*** Task data Section Begins ***
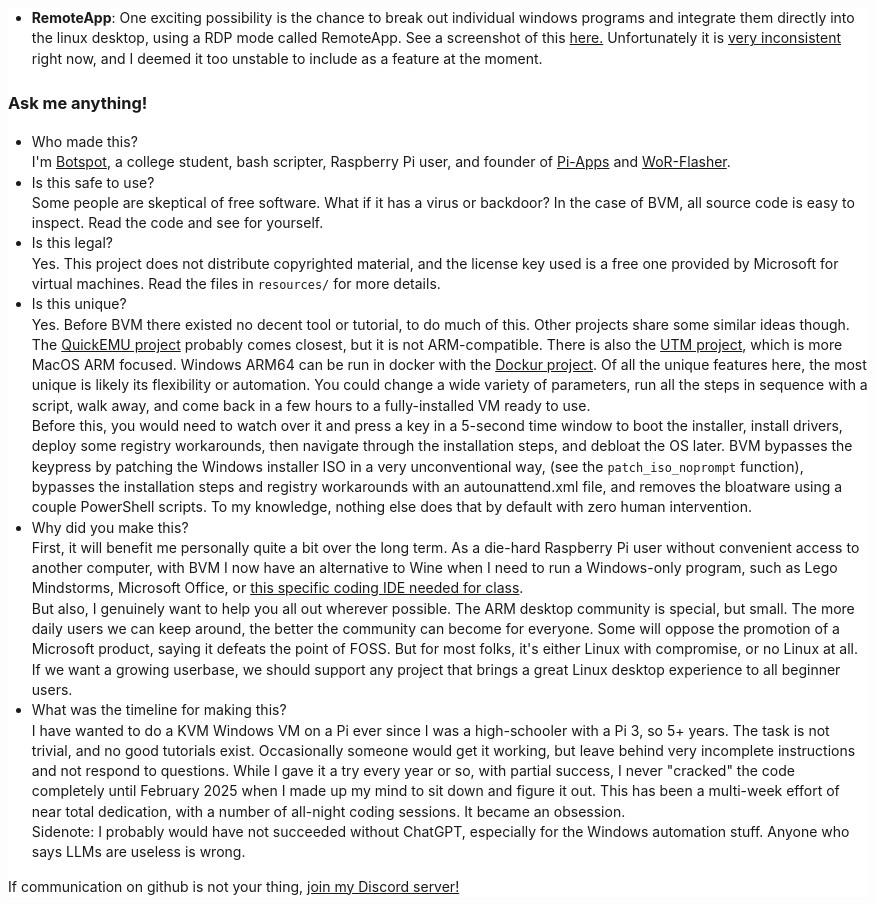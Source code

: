 - **RemoteApp**: One exciting possibility is the chance to break out individual windows programs and integrate them directly into the linux desktop, using a RDP mode called RemoteApp. See a screenshot of this [here.](https://forums.raspberrypi.com/viewtopic.php?t=384433) Unfortunately it is [very inconsistent](https://github.com/FreeRDP/FreeRDP/issues/11218) right now, and I deemed it too unstable to include as a feature at the moment.

### Ask me anything!
- Who made this?  
    I'm [Botspot](https://github.com/Botspot), a college student, bash scripter, Raspberry Pi user, and founder of [Pi-Apps](https://github.com/Botspot/pi-apps) and [WoR-Flasher](https://github.com/Botspot/wor-flasher).
- Is this safe to use?  
    Some people are skeptical of free software. What if it has a virus or backdoor? In the case of BVM, all source code is easy to inspect. Read the code and see for yourself.
- Is this legal?  
    Yes. This project does not distribute copyrighted material, and the license key used is a free one provided by Microsoft for virtual machines. Read the files in `resources/` for more details.
- Is this unique?  
    Yes. Before BVM there existed no decent tool or tutorial, to do much of this. Other projects share some similar ideas though. The [QuickEMU project](https://github.com/quickemu-project/quickemu) probably comes closest, but it is not ARM-compatible. There is also the [UTM project](https://getutm.app/), which is more MacOS ARM focused. Windows ARM64 can be run in docker with the [Dockur project](https://github.com/dockur/windows-arm/). Of all the unique features here, the most unique is likely its flexibility or automation. You could change a wide variety of parameters, run all the steps in sequence with a script, walk away, and come back in a few hours to a fully-installed VM ready to use.  
    Before this, you would need to watch over it and press a key in a 5-second time window to boot the installer, install drivers, deploy some registry workarounds, then navigate through the installation steps, and debloat the OS later. BVM bypasses the keypress by patching the Windows installer ISO in a very unconventional way, (see the `patch_iso_noprompt` function), bypasses the installation steps and registry workarounds with an autounattend.xml file, and removes the bloatware using a couple PowerShell scripts. To my knowledge, nothing else does that by default with zero human intervention.  
- Why did you make this?  
    First, it will benefit me personally quite a bit over the long term. As a die-hard Raspberry Pi user without convenient access to another computer, with BVM I now have an alternative to Wine when I need to run a Windows-only program, such as Lego Mindstorms, Microsoft Office, or [this specific coding IDE needed for class](https://github.com/Botspot/bvm/discussions/39).  
    But also, I genuinely want to help you all out wherever possible. The ARM desktop community is special, but small. The more daily users we can keep around, the better the community can become for everyone. Some will oppose the promotion of a Microsoft product, saying it defeats the point of FOSS. But for most folks, it's either Linux with compromise, or no Linux at all. If we want a growing userbase, we should support any project that brings a great Linux desktop experience to all beginner users.
- What was the timeline for making this?  
    I have wanted to do a KVM Windows VM on a Pi ever since I was a high-schooler with a Pi 3, so 5+ years. The task is not trivial, and no good tutorials exist. Occasionally someone would get it working, but leave behind very incomplete instructions and not respond to questions. While I gave it a try every year or so, with partial success, I never "cracked" the code completely until February 2025 when I made up my mind to sit down and figure it out. This has been a multi-week effort of near total dedication, with a number of all-night coding sessions. It became an obsession.  
    Sidenote: I probably would have not succeeded without ChatGPT, especially for the Windows automation stuff. Anyone who says LLMs are useless is wrong.

If communication on github is not your thing, [join my Discord server!](https://discord.gg/RXSTvaUvuu)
*** Task data Section Ends ***
◆ Assignment
The data above are to be repeated word for word, with any pictures left out.

◆ Task response
Source code

: - **RemoteApp**: One exciting possibility is the chance to break out individual windows programs and integrate them directly into the linux desktop, using a RDP mode called RemoteApp. See a screenshot of this [here.](https://forums.raspberrypi.com/viewtopic.php?t=384433) Unfortunately it is [very inconsistent](https://github.com/FreeRDP/FreeRDP/issues/11218) right now, and I deemed it too unstable to include as a feature at the moment.

### Ask me anything!
- Who made this?  
    I'm [Botspot](https://github.com/Botspot), a college student, bash scripter, Raspberry Pi user, and founder of [Pi-Apps](https://github.com/Botspot/pi-apps) and [WoR-Flasher](https://github.com/Botspot/wor-flasher).
- Is this safe to use?  
    Some people are skeptical of free software. What if it has a virus or backdoor? In the case of BVM, all source code is easy to inspect. Read the code and see for yourself.
- Is this legal?  
    Yes. This project does not distribute copyrighted material, and the license key used is a free one provided by Microsoft for virtual machines. Read the files in `resources/` for more details.
- Is this unique?  
    Yes. Before BVM there existed no decent tool or tutorial, to do much of this. Other projects share some similar ideas though. The [QuickEMU project](https://github.com/quickemu-project/quickemu) probably comes closest, but it is not ARM-compatible. There is also the [UTM project](https://getutm.app/), which is more MacOS ARM focused. Windows ARM64 can be run in docker with the [Dockur project](https://github.com/dockur/windows-arm/). Of all the unique features here, the most unique is likely its flexibility or automation. You could change a wide variety of parameters, run all the steps in sequence with a script, walk away, and come back in a few hours to a fully-installed VM ready to use.  
    Before this, you would need to watch over it and press a key in a 5-second time window to boot the installer, install drivers, deploy some registry workarounds, then navigate through the installation steps, and debloat the OS later. BVM bypasses the keypress by patching the Windows installer ISO in a very unconventional way, (see the `patch_iso_noprompt` function), bypasses the installation steps and registry workarounds with an autounattend.xml file, and removes the bloatware using a couple PowerShell scripts. To my knowledge, nothing else does that by default with zero human intervention.  
- Why did you make this?  
    First, it will benefit me personally quite a bit over the long term. As a die-hard Raspberry Pi user without convenient access to another computer, with BVM I now have an alternative to Wine when I need to run a Windows-only program, such as Lego Mindstorms, Microsoft Office, or [this specific coding IDE needed for class](https://github.com/Botspot/bvm/discussions/39).  
    But also, I genuinely want to help you all out wherever possible. The ARM desktop community is special, but small. The more daily users we can keep around, the better the community can become for everyone. Some will oppose the promotion of a Microsoft product, saying it defeats the point of FOSS. But for most folks, it's either Linux with compromise, or no Linux at all. If we want a growing userbase, we should support any project that brings a great Linux desktop experience to all beginner users.
- What was the timeline for making this?  
    I have wanted to do a KVM Windows VM on a Pi ever since I was a high-schooler with a Pi 3, so 5+ years. The task is not trivial, and no good tutorials exist. Occasionally someone would get it working, but leave behind very incomplete instructions and not respond to questions. While I gave it a try every year or so, with partial success, I never "cracked" the code completely until February 2025 when I made up my mind to sit down and figure it out. This has been a multi-week effort of near total dedication, with a number of all-night coding sessions. It became an obsession.  
    Sidenote: I probably would have not succeeded without ChatGPT, especially for the Windows automation stuff. Anyone who says LLMs are useless is wrong.

If communication on github is not your thing, [join my Discord server!](https://discord.gg/RXSTvaUvuu)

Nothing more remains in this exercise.